__Problem to solve__
From the records below, output exactly the lines running from the line containing "24 ชม. ไม่มีแม้แต่วันหยุดนักขัตฤกษ์" through the line containing "โทรศัพท์มือถือ , คอมพิวเตอร์ และไอแพดก็ได้", and no others.
[Opening Data in this exercise section]
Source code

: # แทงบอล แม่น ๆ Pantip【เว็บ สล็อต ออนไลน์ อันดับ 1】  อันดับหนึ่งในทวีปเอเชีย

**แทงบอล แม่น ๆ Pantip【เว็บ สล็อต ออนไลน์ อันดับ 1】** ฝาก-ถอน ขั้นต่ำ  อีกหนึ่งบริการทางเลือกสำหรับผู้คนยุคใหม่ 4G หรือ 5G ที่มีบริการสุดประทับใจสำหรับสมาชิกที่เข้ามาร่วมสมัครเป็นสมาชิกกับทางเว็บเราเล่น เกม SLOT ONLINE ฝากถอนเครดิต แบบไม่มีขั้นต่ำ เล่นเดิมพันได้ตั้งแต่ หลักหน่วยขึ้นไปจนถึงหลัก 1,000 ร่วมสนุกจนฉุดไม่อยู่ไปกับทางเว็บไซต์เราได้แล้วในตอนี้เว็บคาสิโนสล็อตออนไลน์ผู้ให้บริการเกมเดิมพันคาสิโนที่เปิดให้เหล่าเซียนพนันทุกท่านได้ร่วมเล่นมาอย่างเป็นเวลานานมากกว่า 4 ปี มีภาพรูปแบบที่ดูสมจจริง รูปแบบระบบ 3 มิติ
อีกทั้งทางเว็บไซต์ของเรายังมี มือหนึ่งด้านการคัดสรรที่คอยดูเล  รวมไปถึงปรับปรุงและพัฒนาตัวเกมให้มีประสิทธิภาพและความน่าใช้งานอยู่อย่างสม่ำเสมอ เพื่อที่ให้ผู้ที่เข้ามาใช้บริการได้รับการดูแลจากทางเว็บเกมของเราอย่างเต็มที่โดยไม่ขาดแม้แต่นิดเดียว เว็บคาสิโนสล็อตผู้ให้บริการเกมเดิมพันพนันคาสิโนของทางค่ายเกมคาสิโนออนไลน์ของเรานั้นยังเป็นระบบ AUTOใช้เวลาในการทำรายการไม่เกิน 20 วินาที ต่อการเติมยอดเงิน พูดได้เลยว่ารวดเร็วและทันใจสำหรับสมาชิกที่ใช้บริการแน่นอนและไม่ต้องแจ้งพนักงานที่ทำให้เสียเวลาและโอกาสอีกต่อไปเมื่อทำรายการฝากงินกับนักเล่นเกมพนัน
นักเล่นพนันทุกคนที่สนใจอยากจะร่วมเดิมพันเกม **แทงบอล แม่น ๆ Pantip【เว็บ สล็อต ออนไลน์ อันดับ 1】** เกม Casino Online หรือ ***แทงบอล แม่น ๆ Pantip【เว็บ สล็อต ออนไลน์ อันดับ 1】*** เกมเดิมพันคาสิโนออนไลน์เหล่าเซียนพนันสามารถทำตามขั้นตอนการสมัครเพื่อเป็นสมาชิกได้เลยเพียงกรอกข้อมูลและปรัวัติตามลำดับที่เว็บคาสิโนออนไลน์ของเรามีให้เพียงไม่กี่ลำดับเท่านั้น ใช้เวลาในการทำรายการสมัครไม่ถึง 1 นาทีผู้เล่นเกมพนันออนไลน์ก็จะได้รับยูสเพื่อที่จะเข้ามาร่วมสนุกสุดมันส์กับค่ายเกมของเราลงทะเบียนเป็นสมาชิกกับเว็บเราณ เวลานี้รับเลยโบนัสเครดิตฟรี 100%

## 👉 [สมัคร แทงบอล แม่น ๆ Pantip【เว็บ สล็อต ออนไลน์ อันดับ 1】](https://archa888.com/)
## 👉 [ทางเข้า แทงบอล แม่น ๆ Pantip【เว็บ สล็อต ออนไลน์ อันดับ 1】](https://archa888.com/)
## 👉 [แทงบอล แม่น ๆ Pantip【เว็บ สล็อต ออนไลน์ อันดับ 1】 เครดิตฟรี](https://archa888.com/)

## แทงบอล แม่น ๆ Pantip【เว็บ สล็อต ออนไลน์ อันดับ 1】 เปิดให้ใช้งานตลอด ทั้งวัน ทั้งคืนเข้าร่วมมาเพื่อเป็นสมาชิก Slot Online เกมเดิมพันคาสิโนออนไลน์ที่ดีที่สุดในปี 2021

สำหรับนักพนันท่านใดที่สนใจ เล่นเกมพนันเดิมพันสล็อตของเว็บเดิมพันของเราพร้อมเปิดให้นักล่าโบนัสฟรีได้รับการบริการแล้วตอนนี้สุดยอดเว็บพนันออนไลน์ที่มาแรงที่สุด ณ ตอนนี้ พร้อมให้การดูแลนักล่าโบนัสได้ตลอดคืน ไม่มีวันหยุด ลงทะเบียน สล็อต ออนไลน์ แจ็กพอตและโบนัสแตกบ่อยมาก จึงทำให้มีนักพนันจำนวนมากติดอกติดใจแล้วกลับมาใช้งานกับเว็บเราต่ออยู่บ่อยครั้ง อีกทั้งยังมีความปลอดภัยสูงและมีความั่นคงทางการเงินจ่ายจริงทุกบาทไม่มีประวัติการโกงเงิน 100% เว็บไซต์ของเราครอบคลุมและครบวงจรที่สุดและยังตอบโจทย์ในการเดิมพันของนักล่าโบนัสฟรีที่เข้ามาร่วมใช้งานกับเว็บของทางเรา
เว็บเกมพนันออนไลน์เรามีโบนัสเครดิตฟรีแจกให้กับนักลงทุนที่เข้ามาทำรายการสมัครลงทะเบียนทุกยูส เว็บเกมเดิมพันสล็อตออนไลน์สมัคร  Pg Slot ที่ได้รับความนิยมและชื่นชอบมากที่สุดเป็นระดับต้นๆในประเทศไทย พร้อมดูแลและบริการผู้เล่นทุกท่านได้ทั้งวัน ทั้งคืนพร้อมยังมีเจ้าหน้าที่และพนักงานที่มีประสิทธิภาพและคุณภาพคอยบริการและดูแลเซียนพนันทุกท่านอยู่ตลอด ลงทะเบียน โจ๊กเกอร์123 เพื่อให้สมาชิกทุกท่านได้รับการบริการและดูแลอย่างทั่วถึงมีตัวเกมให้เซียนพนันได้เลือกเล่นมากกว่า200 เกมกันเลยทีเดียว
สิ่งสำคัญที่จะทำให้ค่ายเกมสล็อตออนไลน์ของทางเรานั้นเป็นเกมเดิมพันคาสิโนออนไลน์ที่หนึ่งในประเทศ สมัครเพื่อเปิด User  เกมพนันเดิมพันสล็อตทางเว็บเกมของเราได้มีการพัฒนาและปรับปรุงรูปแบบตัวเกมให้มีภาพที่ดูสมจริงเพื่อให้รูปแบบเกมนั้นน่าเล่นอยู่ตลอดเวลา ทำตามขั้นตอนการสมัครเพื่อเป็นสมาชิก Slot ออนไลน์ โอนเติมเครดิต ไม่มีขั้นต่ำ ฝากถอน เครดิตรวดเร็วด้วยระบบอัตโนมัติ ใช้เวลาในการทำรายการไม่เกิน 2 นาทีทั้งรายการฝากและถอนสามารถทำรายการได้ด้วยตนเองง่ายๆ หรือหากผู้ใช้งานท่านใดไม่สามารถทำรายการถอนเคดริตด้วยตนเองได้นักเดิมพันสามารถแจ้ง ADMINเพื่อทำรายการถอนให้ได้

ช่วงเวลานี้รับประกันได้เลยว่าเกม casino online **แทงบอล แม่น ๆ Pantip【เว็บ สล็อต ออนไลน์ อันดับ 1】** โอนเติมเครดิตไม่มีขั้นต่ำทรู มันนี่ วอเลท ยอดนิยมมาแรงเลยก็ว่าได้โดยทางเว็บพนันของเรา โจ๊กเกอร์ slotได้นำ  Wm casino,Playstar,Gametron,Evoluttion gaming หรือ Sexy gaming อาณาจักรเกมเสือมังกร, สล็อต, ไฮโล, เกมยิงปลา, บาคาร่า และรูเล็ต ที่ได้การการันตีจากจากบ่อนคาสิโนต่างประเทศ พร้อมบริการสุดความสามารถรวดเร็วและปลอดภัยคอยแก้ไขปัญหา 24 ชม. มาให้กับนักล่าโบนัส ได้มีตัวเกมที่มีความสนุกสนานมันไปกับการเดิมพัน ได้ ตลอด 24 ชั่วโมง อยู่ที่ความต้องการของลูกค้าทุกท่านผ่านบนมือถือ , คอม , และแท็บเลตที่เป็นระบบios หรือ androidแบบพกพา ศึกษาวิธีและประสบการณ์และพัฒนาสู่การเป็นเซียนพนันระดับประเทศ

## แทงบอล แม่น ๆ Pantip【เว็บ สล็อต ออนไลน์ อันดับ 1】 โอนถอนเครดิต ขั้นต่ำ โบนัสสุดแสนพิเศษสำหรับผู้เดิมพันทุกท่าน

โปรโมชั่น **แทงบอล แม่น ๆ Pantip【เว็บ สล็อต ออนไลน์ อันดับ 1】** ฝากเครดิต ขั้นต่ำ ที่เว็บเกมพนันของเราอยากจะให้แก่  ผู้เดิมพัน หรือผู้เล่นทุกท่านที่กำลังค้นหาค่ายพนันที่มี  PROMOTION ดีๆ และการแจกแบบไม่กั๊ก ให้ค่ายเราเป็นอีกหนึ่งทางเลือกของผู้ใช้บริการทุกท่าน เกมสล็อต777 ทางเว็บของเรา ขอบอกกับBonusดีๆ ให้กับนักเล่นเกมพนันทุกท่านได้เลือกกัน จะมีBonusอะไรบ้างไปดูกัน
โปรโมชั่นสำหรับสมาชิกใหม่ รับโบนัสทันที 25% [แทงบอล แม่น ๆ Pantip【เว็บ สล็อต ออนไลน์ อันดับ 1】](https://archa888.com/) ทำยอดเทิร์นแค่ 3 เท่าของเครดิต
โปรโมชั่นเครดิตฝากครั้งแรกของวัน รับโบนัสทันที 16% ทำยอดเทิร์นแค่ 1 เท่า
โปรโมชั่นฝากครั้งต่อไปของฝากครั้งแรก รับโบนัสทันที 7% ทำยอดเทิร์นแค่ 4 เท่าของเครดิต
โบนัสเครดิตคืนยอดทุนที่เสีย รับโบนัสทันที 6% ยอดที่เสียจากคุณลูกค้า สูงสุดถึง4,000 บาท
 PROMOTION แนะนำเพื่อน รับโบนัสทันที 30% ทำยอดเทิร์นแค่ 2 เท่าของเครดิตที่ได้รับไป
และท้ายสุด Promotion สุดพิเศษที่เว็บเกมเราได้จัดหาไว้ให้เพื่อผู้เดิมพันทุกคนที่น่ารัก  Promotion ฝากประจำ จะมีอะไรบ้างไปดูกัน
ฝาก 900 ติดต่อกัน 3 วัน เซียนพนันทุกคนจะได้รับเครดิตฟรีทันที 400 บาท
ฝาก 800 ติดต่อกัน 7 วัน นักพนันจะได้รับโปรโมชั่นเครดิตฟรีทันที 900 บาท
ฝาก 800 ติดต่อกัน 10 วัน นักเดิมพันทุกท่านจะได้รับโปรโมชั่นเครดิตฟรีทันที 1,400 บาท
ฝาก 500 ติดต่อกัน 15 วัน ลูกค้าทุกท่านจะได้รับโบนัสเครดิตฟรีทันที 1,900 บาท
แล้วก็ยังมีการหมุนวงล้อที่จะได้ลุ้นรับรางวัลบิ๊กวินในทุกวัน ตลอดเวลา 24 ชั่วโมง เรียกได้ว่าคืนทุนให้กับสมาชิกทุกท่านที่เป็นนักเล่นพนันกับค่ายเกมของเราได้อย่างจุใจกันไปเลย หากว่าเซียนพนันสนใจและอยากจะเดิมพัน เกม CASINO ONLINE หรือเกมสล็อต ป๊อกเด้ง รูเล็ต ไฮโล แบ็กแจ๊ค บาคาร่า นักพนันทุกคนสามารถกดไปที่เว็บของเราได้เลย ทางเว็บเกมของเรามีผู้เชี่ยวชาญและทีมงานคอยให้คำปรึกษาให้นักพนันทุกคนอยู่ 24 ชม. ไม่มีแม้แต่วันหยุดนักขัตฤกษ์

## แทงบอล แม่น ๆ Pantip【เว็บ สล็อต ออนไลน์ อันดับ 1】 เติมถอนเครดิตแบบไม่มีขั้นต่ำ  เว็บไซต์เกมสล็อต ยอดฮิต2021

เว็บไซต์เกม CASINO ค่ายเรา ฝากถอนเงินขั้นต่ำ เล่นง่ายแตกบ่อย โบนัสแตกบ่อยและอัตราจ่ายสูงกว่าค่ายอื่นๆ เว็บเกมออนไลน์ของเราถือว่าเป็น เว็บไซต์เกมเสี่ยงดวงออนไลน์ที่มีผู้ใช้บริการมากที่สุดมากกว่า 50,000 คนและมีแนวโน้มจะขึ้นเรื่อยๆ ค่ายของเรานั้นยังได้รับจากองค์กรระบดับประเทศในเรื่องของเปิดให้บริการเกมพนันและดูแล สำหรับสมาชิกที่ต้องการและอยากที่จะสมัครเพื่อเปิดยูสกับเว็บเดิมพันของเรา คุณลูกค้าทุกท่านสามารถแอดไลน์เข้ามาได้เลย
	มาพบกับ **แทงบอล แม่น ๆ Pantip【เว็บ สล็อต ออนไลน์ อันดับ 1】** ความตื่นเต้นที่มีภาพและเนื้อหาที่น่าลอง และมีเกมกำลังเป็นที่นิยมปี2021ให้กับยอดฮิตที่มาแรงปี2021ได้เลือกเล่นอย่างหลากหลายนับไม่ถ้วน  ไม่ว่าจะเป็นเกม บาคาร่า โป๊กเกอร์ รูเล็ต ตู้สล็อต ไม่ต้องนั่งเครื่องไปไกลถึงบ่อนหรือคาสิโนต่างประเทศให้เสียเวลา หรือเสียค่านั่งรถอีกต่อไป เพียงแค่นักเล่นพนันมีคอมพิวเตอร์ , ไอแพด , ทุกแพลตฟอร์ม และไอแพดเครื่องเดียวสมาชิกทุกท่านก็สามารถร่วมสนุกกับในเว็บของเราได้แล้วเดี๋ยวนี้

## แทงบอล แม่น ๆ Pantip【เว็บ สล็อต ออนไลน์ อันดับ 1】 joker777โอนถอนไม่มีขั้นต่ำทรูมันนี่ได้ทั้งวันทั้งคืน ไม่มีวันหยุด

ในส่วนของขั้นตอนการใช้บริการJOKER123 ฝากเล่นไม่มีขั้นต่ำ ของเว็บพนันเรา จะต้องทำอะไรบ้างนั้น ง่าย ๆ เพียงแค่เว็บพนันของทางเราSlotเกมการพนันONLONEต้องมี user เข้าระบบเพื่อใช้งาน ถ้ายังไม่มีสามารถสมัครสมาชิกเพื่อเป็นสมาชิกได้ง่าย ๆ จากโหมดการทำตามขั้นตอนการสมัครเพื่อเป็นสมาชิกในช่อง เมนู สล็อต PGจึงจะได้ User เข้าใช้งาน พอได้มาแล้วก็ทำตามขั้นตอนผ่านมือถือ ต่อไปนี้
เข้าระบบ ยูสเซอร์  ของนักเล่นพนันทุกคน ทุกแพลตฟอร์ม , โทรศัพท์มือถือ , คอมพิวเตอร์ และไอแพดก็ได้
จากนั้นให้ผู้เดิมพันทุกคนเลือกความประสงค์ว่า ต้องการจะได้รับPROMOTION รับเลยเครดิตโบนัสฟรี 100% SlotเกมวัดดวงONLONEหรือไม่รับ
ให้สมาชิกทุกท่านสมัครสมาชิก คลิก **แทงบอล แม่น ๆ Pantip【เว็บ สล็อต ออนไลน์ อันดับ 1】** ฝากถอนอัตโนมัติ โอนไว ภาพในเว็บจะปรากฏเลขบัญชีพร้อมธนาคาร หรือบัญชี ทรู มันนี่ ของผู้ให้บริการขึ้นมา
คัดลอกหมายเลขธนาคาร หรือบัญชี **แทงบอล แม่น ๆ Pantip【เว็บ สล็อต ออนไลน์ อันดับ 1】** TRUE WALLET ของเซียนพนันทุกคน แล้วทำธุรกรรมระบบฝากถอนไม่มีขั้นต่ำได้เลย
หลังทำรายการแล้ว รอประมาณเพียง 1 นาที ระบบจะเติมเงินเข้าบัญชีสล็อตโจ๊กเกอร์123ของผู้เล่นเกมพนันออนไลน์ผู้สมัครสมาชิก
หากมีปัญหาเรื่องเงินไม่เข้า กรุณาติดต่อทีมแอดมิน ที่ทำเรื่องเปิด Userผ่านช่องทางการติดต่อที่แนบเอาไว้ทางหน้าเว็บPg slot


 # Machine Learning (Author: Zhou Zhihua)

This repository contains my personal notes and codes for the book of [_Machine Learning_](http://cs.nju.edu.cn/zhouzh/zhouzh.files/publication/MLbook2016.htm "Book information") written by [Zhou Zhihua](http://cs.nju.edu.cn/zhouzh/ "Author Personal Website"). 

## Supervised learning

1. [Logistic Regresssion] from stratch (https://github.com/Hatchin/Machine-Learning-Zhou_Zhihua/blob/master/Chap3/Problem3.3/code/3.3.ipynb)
[Closing Data in this exercise section]
__Reply__
แล้วก็ยังมีการหมุนวงล้อที่จะได้ลุ้นรับรางวัลบิ๊กวินในทุกวัน ตลอดเวลา 24 ชั่วโมง เรียกได้ว่าคืนทุนให้กับสมาชิกทุกท่านที่เป็นนักเล่นพนันกับค่ายเกมของเราได้อย่างจุใจกันไปเลย หากว่าเซียนพนันสนใจและอยากจะเดิมพัน เกม CASINO ONLINE หรือเกมสล็อต ป๊อกเด้ง รูเล็ต ไฮโล แบ็กแจ๊ค บาคาร่า นักพนันทุกคนสามารถกดไปที่เว็บของเราได้เลย ทางเว็บเกมของเรามีผู้เชี่ยวชาญและทีมงานคอยให้คำปรึกษาให้นักพนันทุกคนอยู่ 24 ชม. ไม่มีแม้แต่วันหยุดนักขัตฤกษ์

## แทงบอล แม่น ๆ Pantip【เว็บ สล็อต ออนไลน์ อันดับ 1】 เติมถอนเครดิตแบบไม่มีขั้นต่ำ  เว็บไซต์เกมสล็อต ยอดฮิต2021

เว็บไซต์เกม CASINO ค่ายเรา ฝากถอนเงินขั้นต่ำ เล่นง่ายแตกบ่อย โบนัสแตกบ่อยและอัตราจ่ายสูงกว่าค่ายอื่นๆ เว็บเกมออนไลน์ของเราถือว่าเป็น เว็บไซต์เกมเสี่ยงดวงออนไลน์ที่มีผู้ใช้บริการมากที่สุดมากกว่า 50,000 คนและมีแนวโน้มจะขึ้นเรื่อยๆ ค่ายของเรานั้นยังได้รับจากองค์กรระบดับประเทศในเรื่องของเปิดให้บริการเกมพนันและดูแล สำหรับสมาชิกที่ต้องการและอยากที่จะสมัครเพื่อเปิดยูสกับเว็บเดิมพันของเรา คุณลูกค้าทุกท่านสามารถแอดไลน์เข้ามาได้เลย
	มาพบกับ **แทงบอล แม่น ๆ Pantip【เว็บ สล็อต ออนไลน์ อันดับ 1】** ความตื่นเต้นที่มีภาพและเนื้อหาที่น่าลอง และมีเกมกำลังเป็นที่นิยมปี2021ให้กับยอดฮิตที่มาแรงปี2021ได้เลือกเล่นอย่างหลากหลายนับไม่ถ้วน  ไม่ว่าจะเป็นเกม บาคาร่า โป๊กเกอร์ รูเล็ต ตู้สล็อต ไม่ต้องนั่งเครื่องไปไกลถึงบ่อนหรือคาสิโนต่างประเทศให้เสียเวลา หรือเสียค่านั่งรถอีกต่อไป เพียงแค่นักเล่นพนันมีคอมพิวเตอร์ , ไอแพด , ทุกแพลตฟอร์ม และไอแพดเครื่องเดียวสมาชิกทุกท่านก็สามารถร่วมสนุกกับในเว็บของเราได้แล้วเดี๋ยวนี้

## แทงบอล แม่น ๆ Pantip【เว็บ สล็อต ออนไลน์ อันดับ 1】 joker777โอนถอนไม่มีขั้นต่ำทรูมันนี่ได้ทั้งวันทั้งคืน ไม่มีวันหยุด

ในส่วนของขั้นตอนการใช้บริการJOKER123 ฝากเล่นไม่มีขั้นต่ำ ของเว็บพนันเรา จะต้องทำอะไรบ้างนั้น ง่าย ๆ เพียงแค่เว็บพนันของทางเราSlotเกมการพนันONLONEต้องมี user เข้าระบบเพื่อใช้งาน ถ้ายังไม่มีสามารถสมัครสมาชิกเพื่อเป็นสมาชิกได้ง่าย ๆ จากโหมดการทำตามขั้นตอนการสมัครเพื่อเป็นสมาชิกในช่อง เมนู สล็อต PGจึงจะได้ User เข้าใช้งาน พอได้มาแล้วก็ทำตามขั้นตอนผ่านมือถือ ต่อไปนี้
เข้าระบบ ยูสเซอร์  ของนักเล่นพนันทุกคน ทุกแพลตฟอร์ม , โทรศัพท์มือถือ , คอมพิวเตอร์ และไอแพดก็ได้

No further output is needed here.